_What this task involves_: The required output is every line from the beginning of the entries below through the line that includes "Pitch** (1 hour)", copied exactly.

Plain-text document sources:
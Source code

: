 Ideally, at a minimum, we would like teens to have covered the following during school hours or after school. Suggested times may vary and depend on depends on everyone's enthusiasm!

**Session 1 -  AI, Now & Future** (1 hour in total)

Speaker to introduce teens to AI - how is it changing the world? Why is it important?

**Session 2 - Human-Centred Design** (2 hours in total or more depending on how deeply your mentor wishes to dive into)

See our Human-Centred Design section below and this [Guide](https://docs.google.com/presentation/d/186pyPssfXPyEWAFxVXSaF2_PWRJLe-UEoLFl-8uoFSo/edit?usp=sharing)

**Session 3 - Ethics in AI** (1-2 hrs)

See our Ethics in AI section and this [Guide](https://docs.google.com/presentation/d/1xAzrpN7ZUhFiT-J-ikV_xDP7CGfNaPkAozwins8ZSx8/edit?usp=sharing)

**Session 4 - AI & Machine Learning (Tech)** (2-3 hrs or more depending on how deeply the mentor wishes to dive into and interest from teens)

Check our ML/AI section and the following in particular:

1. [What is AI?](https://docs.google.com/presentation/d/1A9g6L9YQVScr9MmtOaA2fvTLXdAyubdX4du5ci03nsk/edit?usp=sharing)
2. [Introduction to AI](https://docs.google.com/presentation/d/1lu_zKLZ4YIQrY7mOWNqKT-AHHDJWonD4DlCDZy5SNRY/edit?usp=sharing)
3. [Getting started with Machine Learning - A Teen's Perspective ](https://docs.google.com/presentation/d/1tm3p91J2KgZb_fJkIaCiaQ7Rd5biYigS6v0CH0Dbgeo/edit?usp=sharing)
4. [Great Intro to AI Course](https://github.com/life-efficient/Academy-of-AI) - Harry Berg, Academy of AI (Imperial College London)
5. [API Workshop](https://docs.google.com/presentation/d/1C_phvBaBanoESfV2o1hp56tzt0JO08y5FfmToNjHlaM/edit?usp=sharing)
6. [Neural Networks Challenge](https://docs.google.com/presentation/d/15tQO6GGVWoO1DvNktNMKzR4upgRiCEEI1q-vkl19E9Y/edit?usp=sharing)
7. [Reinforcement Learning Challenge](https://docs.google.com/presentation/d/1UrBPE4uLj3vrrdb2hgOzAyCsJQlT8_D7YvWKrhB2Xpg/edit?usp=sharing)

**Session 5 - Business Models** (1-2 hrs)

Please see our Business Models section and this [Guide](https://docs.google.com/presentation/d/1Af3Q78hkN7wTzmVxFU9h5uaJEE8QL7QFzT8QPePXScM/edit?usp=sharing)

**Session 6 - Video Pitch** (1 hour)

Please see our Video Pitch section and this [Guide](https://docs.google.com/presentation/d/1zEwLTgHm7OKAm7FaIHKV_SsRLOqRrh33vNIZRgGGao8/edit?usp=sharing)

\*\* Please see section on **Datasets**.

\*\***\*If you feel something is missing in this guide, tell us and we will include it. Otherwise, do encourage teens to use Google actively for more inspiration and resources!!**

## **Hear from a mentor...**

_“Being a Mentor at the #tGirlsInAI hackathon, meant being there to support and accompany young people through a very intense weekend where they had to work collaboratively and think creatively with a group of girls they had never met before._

_Solution to this task_:
Source code

: Ideally, at a minimum, we would like teens to have covered the following during school hours or after school. Suggested times may vary and depend on depends on everyone's enthusiasm!

**Session 1 -  AI, Now & Future** (1 hour in total)

Speaker to introduce teens to AI - how is it changing the world? Why is it important?

**Session 2 - Human-Centred Design** (2 hours in total or more depending on how deeply your mentor wishes to dive into)

See our Human-Centred Design section below and this [Guide](https://docs.google.com/presentation/d/186pyPssfXPyEWAFxVXSaF2_PWRJLe-UEoLFl-8uoFSo/edit?usp=sharing)

**Session 3 - Ethics in AI** (1-2 hrs)

See our Ethics in AI section and this [Guide](https://docs.google.com/presentation/d/1xAzrpN7ZUhFiT-J-ikV_xDP7CGfNaPkAozwins8ZSx8/edit?usp=sharing)

**Session 4 - AI & Machine Learning (Tech)** (2-3 hrs or more depending on how deeply the mentor wishes to dive into and interest from teens)

Check our ML/AI section and the following in particular:

1. [What is AI?](https://docs.google.com/presentation/d/1A9g6L9YQVScr9MmtOaA2fvTLXdAyubdX4du5ci03nsk/edit?usp=sharing)
2. [Introduction to AI](https://docs.google.com/presentation/d/1lu_zKLZ4YIQrY7mOWNqKT-AHHDJWonD4DlCDZy5SNRY/edit?usp=sharing)
3. [Getting started with Machine Learning - A Teen's Perspective ](https://docs.google.com/presentation/d/1tm3p91J2KgZb_fJkIaCiaQ7Rd5biYigS6v0CH0Dbgeo/edit?usp=sharing)
4. [Great Intro to AI Course](https://github.com/life-efficient/Academy-of-AI) - Harry Berg, Academy of AI (Imperial College London)
5. [API Workshop](https://docs.google.com/presentation/d/1C_phvBaBanoESfV2o1hp56tzt0JO08y5FfmToNjHlaM/edit?usp=sharing)
6. [Neural Networks Challenge](https://docs.google.com/presentation/d/15tQO6GGVWoO1DvNktNMKzR4upgRiCEEI1q-vkl19E9Y/edit?usp=sharing)
7. [Reinforcement Learning Challenge](https://docs.google.com/presentation/d/1UrBPE4uLj3vrrdb2hgOzAyCsJQlT8_D7YvWKrhB2Xpg/edit?usp=sharing)

**Session 5 - Business Models** (1-2 hrs)

Please see our Business Models section and this [Guide](https://docs.google.com/presentation/d/1Af3Q78hkN7wTzmVxFU9h5uaJEE8QL7QFzT8QPePXScM/edit?usp=sharing)

**Session 6 - Video Pitch** (1 hour)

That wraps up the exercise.